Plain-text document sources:
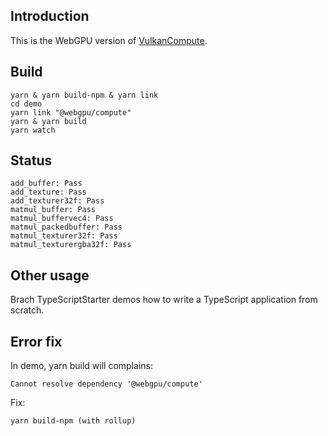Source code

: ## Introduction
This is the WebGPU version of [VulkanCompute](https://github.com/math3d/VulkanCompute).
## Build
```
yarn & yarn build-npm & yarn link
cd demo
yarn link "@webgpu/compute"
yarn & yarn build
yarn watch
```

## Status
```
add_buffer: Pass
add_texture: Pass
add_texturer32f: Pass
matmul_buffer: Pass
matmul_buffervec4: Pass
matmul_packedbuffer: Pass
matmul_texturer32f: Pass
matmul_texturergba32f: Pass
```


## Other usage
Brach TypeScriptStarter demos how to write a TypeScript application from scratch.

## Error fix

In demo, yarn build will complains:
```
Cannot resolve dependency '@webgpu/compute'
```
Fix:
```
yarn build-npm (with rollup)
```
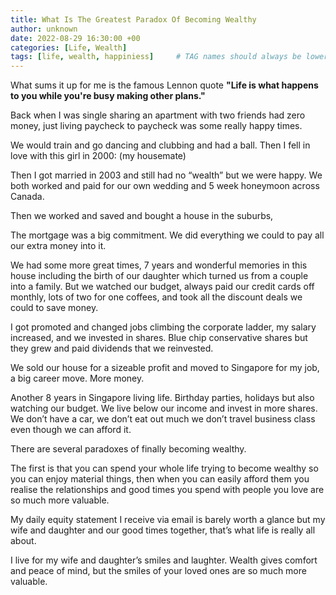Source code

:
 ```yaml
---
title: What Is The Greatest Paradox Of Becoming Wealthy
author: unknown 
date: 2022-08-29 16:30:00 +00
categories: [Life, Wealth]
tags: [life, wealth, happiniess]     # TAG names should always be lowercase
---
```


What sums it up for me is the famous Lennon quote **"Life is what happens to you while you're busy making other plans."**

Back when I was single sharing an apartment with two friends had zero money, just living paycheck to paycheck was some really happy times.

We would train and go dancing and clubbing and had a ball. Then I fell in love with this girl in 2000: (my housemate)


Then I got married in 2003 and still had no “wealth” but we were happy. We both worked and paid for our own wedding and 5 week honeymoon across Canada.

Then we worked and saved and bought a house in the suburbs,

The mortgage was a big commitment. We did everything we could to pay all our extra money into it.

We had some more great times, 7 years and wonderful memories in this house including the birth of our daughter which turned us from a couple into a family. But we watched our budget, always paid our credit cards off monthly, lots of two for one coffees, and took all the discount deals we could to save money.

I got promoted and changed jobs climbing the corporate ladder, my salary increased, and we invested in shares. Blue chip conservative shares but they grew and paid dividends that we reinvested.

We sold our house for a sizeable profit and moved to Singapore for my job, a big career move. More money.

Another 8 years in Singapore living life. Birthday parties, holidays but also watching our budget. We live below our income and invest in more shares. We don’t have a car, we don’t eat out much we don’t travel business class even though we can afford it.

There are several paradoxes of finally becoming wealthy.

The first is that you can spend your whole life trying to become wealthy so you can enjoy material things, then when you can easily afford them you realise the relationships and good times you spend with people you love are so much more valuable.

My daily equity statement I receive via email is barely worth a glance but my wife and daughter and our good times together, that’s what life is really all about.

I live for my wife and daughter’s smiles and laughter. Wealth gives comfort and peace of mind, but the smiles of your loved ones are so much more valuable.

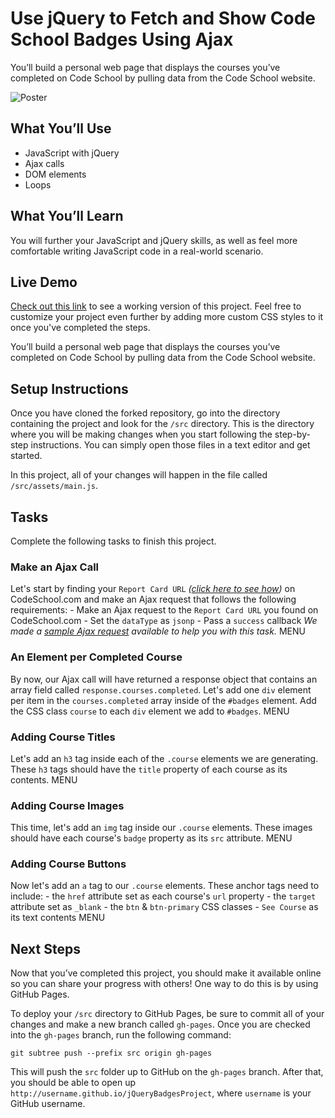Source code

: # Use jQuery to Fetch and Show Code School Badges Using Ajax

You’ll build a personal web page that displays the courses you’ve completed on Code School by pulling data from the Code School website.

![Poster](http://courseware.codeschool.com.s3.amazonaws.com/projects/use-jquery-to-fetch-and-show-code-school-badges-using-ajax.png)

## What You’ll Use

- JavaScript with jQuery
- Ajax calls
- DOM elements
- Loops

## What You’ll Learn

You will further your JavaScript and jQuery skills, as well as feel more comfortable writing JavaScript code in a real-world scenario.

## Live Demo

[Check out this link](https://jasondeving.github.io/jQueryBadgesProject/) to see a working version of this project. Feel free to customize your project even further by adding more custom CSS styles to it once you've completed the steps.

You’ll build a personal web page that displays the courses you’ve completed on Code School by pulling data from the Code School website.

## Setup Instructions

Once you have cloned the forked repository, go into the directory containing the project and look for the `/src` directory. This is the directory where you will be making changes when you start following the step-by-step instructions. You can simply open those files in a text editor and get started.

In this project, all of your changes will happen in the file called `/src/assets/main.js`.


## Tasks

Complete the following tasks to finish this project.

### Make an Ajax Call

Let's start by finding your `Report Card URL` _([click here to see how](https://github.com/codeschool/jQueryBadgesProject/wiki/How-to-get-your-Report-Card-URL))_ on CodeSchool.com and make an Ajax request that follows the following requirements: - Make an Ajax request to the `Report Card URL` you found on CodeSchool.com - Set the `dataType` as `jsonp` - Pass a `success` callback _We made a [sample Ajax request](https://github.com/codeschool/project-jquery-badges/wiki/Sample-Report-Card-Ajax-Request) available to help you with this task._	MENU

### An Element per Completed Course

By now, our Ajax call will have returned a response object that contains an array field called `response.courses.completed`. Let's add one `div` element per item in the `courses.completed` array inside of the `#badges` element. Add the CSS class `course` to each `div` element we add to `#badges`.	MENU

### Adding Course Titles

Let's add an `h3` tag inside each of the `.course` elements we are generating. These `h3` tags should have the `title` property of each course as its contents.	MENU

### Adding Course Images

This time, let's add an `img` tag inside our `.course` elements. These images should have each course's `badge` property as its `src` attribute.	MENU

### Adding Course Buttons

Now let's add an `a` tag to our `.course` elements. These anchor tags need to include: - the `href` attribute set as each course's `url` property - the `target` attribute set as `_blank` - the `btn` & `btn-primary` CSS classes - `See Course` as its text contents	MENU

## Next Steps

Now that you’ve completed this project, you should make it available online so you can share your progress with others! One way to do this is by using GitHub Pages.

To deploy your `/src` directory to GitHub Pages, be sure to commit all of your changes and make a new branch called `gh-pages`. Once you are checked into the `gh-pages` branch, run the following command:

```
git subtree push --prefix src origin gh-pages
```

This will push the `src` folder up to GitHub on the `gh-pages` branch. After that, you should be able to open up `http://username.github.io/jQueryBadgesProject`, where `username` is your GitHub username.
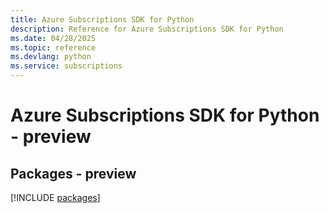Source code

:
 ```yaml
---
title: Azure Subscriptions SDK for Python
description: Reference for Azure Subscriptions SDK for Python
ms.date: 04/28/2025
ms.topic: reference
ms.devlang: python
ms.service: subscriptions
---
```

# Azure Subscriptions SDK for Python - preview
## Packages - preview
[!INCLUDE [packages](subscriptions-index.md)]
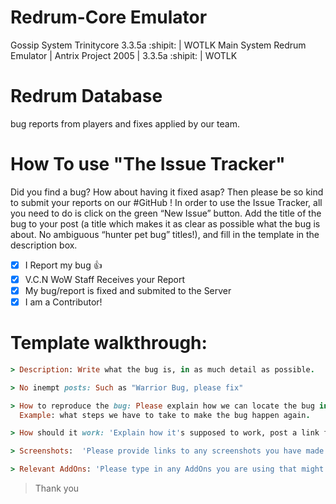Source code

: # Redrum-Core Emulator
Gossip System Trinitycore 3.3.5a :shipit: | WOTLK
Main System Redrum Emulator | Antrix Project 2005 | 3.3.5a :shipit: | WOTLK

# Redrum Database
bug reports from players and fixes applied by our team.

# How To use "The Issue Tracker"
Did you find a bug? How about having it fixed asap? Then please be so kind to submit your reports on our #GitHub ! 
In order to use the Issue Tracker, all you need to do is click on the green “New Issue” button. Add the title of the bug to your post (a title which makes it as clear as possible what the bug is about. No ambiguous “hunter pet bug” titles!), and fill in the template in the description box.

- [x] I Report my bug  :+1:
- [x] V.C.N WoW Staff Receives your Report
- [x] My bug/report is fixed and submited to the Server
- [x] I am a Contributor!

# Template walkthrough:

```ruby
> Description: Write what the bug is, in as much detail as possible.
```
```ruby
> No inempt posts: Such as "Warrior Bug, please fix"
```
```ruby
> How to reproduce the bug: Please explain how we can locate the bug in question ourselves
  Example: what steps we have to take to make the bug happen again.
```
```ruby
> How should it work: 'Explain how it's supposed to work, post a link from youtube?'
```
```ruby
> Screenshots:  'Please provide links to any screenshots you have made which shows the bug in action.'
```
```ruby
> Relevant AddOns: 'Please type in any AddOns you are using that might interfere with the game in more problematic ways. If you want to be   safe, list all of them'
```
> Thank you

◆ **What is being asked**:
In this exercise, set down all of the data exactly, without the pictures.

◆ **Task solution**:
Source code

: ## Introduction
This is the WebGPU version of [VulkanCompute](https://github.com/math3d/VulkanCompute).
## Build
```
yarn & yarn build-npm & yarn link
cd demo
yarn link "@webgpu/compute"
yarn & yarn build
yarn watch
```

## Status
```
add_buffer: Pass
add_texture: Pass
add_texturer32f: Pass
matmul_buffer: Pass
matmul_buffervec4: Pass
matmul_packedbuffer: Pass
matmul_texturer32f: Pass
matmul_texturergba32f: Pass
```


## Other usage
Brach TypeScriptStarter demos how to write a TypeScript application from scratch.

## Error fix

In demo, yarn build will complains:
```
Cannot resolve dependency '@webgpu/compute'
```
Fix:
```
yarn build-npm (with rollup)
```
Source code

:
 ```yaml
---
title: What Is The Greatest Paradox Of Becoming Wealthy
author: unknown 
date: 2022-08-29 16:30:00 +00
categories: [Life, Wealth]
tags: [life, wealth, happiniess]     # TAG names should always be lowercase
---
```


What sums it up for me is the famous Lennon quote **"Life is what happens to you while you're busy making other plans."**

Back when I was single sharing an apartment with two friends had zero money, just living paycheck to paycheck was some really happy times.

We would train and go dancing and clubbing and had a ball. Then I fell in love with this girl in 2000: (my housemate)


Then I got married in 2003 and still had no “wealth” but we were happy. We both worked and paid for our own wedding and 5 week honeymoon across Canada.

Then we worked and saved and bought a house in the suburbs,

The mortgage was a big commitment. We did everything we could to pay all our extra money into it.

We had some more great times, 7 years and wonderful memories in this house including the birth of our daughter which turned us from a couple into a family. But we watched our budget, always paid our credit cards off monthly, lots of two for one coffees, and took all the discount deals we could to save money.

I got promoted and changed jobs climbing the corporate ladder, my salary increased, and we invested in shares. Blue chip conservative shares but they grew and paid dividends that we reinvested.

We sold our house for a sizeable profit and moved to Singapore for my job, a big career move. More money.

Another 8 years in Singapore living life. Birthday parties, holidays but also watching our budget. We live below our income and invest in more shares. We don’t have a car, we don’t eat out much we don’t travel business class even though we can afford it.

There are several paradoxes of finally becoming wealthy.

The first is that you can spend your whole life trying to become wealthy so you can enjoy material things, then when you can easily afford them you realise the relationships and good times you spend with people you love are so much more valuable.

My daily equity statement I receive via email is barely worth a glance but my wife and daughter and our good times together, that’s what life is really all about.

I live for my wife and daughter’s smiles and laughter. Wealth gives comfort and peace of mind, but the smiles of your loved ones are so much more valuable.

Source code

: # Use jQuery to Fetch and Show Code School Badges Using Ajax

You’ll build a personal web page that displays the courses you’ve completed on Code School by pulling data from the Code School website.

![Poster](http://courseware.codeschool.com.s3.amazonaws.com/projects/use-jquery-to-fetch-and-show-code-school-badges-using-ajax.png)

## What You’ll Use

- JavaScript with jQuery
- Ajax calls
- DOM elements
- Loops

## What You’ll Learn

You will further your JavaScript and jQuery skills, as well as feel more comfortable writing JavaScript code in a real-world scenario.

## Live Demo

[Check out this link](https://jasondeving.github.io/jQueryBadgesProject/) to see a working version of this project. Feel free to customize your project even further by adding more custom CSS styles to it once you've completed the steps.

You’ll build a personal web page that displays the courses you’ve completed on Code School by pulling data from the Code School website.

## Setup Instructions

Once you have cloned the forked repository, go into the directory containing the project and look for the `/src` directory. This is the directory where you will be making changes when you start following the step-by-step instructions. You can simply open those files in a text editor and get started.

In this project, all of your changes will happen in the file called `/src/assets/main.js`.


## Tasks

Complete the following tasks to finish this project.

### Make an Ajax Call

Let's start by finding your `Report Card URL` _([click here to see how](https://github.com/codeschool/jQueryBadgesProject/wiki/How-to-get-your-Report-Card-URL))_ on CodeSchool.com and make an Ajax request that follows the following requirements: - Make an Ajax request to the `Report Card URL` you found on CodeSchool.com - Set the `dataType` as `jsonp` - Pass a `success` callback _We made a [sample Ajax request](https://github.com/codeschool/project-jquery-badges/wiki/Sample-Report-Card-Ajax-Request) available to help you with this task._	MENU

### An Element per Completed Course

By now, our Ajax call will have returned a response object that contains an array field called `response.courses.completed`. Let's add one `div` element per item in the `courses.completed` array inside of the `#badges` element. Add the CSS class `course` to each `div` element we add to `#badges`.	MENU

### Adding Course Titles

Let's add an `h3` tag inside each of the `.course` elements we are generating. These `h3` tags should have the `title` property of each course as its contents.	MENU

### Adding Course Images

This time, let's add an `img` tag inside our `.course` elements. These images should have each course's `badge` property as its `src` attribute.	MENU

### Adding Course Buttons

Now let's add an `a` tag to our `.course` elements. These anchor tags need to include: - the `href` attribute set as each course's `url` property - the `target` attribute set as `_blank` - the `btn` & `btn-primary` CSS classes - `See Course` as its text contents	MENU

## Next Steps

Now that you’ve completed this project, you should make it available online so you can share your progress with others! One way to do this is by using GitHub Pages.

To deploy your `/src` directory to GitHub Pages, be sure to commit all of your changes and make a new branch called `gh-pages`. Once you are checked into the `gh-pages` branch, run the following command:

```
git subtree push --prefix src origin gh-pages
```

This will push the `src` folder up to GitHub on the `gh-pages` branch. After that, you should be able to open up `http://username.github.io/jQueryBadgesProject`, where `username` is your GitHub username.
Source code

:
 ```yaml
---
title: Azure Subscriptions SDK for Python
description: Reference for Azure Subscriptions SDK for Python
ms.date: 04/28/2025
ms.topic: reference
ms.devlang: python
ms.service: subscriptions
---
```

# Azure Subscriptions SDK for Python - preview
## Packages - preview
[!INCLUDE [packages](subscriptions-index.md)]
Source code

: # Redrum-Core Emulator
Gossip System Trinitycore 3.3.5a :shipit: | WOTLK
Main System Redrum Emulator | Antrix Project 2005 | 3.3.5a :shipit: | WOTLK

# Redrum Database
bug reports from players and fixes applied by our team.

# How To use "The Issue Tracker"
Did you find a bug? How about having it fixed asap? Then please be so kind to submit your reports on our #GitHub ! 
In order to use the Issue Tracker, all you need to do is click on the green “New Issue” button. Add the title of the bug to your post (a title which makes it as clear as possible what the bug is about. No ambiguous “hunter pet bug” titles!), and fill in the template in the description box.

- [x] I Report my bug  :+1:
- [x] V.C.N WoW Staff Receives your Report
- [x] My bug/report is fixed and submited to the Server
- [x] I am a Contributor!

# Template walkthrough:

```ruby
> Description: Write what the bug is, in as much detail as possible.
```
```ruby
> No inempt posts: Such as "Warrior Bug, please fix"
```
```ruby
> How to reproduce the bug: Please explain how we can locate the bug in question ourselves
  Example: what steps we have to take to make the bug happen again.
```
```ruby
> How should it work: 'Explain how it's supposed to work, post a link from youtube?'
```
```ruby
> Screenshots:  'Please provide links to any screenshots you have made which shows the bug in action.'
```
```ruby
> Relevant AddOns: 'Please type in any AddOns you are using that might interfere with the game in more problematic ways. If you want to be   safe, list all of them'
```
> Thank you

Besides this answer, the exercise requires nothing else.